Nadal nie wiemy, czy Pep Guardiola ma zamiar pozostać trenerem Manchesteru City na kolejny sezon. Jeśli jednak Hiszpan postanowi odejść, kibice „Obywateli” nie powinni się martwić, ponieważ po jego ostatnich słowach o rywalu zza miedzy, raczej ten kierunek jego przyszłej pracy należy w 100% wykluczyć.

Jak to zwykle bywa przed derbami Manchesteru, trenerzy obu drużyn postanowili nico podgrzać atmosferę. Mimo że to tylko starcie w EFL Cup, każde takie spotkanie derbowe wzbudza emocje. Przeniosło się to także na menedżerów. Potężne działo w swoich rywali wycelował Guardiola, który stwierdził, że nigdy nie przejmie posady szkoleniowca na Old Trafford.

– Po przygodzie w City nigdy nie będę trenerem United. To samo tyczy się Realu Madryt. Jeśli po pracy w Manchesterze City nie otrzymam żadnych ofert, wolałbym już polecieć na Malediwy. Chociaż tam nie ma żadnych pól golfowych.

Takie słowa mają spore znaczenie zważywszy przede wszystkim na fakt, że w 2012 roku Hiszpan był bliski przejęcia posady po Sir Alexie Fergusonie. Wówczas doszło do ich spotkania, ale ostatecznie Szkot wybrał na swojego następcę Davida Moyesa, a Pep trafił do Bayernu.
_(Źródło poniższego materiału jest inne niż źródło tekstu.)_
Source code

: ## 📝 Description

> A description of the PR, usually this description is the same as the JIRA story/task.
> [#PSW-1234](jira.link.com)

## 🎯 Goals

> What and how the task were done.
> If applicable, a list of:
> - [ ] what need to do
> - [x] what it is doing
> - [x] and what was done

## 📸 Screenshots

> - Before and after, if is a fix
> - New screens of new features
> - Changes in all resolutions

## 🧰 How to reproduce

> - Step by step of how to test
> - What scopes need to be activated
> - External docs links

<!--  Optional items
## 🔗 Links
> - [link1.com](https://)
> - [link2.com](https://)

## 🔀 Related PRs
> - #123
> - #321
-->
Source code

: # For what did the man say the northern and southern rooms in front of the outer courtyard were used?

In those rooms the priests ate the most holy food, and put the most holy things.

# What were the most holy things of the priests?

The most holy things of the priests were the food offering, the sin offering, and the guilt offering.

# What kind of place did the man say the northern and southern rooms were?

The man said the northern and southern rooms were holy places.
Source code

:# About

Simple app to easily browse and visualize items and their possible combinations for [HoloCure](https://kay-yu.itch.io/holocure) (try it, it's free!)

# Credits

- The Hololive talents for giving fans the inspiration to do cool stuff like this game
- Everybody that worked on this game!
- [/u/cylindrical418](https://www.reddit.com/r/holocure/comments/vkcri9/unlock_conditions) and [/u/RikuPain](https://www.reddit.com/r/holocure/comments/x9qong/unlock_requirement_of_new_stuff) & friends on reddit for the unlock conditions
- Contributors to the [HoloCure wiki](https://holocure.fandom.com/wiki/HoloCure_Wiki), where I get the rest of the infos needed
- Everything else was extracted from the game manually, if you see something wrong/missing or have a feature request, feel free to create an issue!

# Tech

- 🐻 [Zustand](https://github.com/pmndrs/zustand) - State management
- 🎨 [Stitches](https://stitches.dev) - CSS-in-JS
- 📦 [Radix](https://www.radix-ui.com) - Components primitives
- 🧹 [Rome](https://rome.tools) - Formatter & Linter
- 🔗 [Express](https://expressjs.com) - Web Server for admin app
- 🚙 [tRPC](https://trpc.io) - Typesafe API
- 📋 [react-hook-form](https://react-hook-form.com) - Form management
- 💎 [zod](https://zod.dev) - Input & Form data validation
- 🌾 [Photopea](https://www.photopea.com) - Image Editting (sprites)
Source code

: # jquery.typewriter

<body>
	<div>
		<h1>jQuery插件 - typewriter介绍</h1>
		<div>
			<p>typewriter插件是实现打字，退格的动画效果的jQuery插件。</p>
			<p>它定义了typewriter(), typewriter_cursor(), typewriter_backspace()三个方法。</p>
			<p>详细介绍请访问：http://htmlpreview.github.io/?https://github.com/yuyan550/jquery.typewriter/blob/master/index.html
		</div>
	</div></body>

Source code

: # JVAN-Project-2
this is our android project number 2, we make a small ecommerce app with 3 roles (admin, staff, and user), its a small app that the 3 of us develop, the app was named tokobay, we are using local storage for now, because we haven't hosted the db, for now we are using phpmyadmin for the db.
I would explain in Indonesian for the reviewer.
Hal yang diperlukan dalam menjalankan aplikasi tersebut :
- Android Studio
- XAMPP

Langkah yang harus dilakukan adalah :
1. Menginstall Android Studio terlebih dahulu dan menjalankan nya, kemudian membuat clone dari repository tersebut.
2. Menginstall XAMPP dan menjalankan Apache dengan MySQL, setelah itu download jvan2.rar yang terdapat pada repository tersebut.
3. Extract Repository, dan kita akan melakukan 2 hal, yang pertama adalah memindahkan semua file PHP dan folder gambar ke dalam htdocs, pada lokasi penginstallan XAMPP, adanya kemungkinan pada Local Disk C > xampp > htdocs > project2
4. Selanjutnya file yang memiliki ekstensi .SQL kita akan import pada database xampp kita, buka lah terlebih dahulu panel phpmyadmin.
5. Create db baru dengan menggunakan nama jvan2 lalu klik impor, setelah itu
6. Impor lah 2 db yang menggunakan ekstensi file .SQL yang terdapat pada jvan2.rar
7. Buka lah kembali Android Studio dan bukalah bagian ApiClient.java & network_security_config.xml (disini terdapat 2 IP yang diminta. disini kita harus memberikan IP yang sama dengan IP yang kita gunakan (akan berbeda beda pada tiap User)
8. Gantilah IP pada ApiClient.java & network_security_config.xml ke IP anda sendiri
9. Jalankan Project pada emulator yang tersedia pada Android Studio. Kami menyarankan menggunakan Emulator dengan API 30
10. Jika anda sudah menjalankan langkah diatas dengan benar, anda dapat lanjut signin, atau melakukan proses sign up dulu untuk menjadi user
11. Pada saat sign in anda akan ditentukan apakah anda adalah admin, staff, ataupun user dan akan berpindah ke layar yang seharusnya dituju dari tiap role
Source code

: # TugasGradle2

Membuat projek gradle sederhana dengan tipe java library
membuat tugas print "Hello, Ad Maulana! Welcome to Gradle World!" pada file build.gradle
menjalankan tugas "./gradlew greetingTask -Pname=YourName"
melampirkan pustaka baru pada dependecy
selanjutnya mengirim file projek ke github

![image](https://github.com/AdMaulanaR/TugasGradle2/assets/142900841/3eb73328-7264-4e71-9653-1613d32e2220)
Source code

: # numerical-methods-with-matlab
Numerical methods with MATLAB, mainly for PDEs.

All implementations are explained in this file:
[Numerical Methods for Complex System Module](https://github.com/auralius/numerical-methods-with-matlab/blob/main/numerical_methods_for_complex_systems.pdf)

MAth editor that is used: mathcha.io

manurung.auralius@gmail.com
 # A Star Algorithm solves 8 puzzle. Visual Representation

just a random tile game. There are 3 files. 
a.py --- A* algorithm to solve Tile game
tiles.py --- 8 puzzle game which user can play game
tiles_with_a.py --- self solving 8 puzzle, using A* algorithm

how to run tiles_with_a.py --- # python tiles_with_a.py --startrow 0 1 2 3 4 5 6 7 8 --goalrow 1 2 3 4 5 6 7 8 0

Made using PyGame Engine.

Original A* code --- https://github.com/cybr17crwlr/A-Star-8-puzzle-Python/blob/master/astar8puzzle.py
Biorąc pod uwagę to, jak radziły sobie „Czerwone Diabły”, odkąd doszło do tej zmiany menedżera, władze Manchesteru United z pewnością żałują takiego ruchu. Podczas pracy w każdej klubie Guardiola potrafił odnosić sukcesy na krajowym podwórku, czego bardzo pragną fani z Old Trafford. Dwa mistrzostwa Anglii podczas czterech sezonów mówią same za siebie, podczas gdy fani United od 2013 roku tylko dwukrotnie cieszyli się z miejsca w TOP4.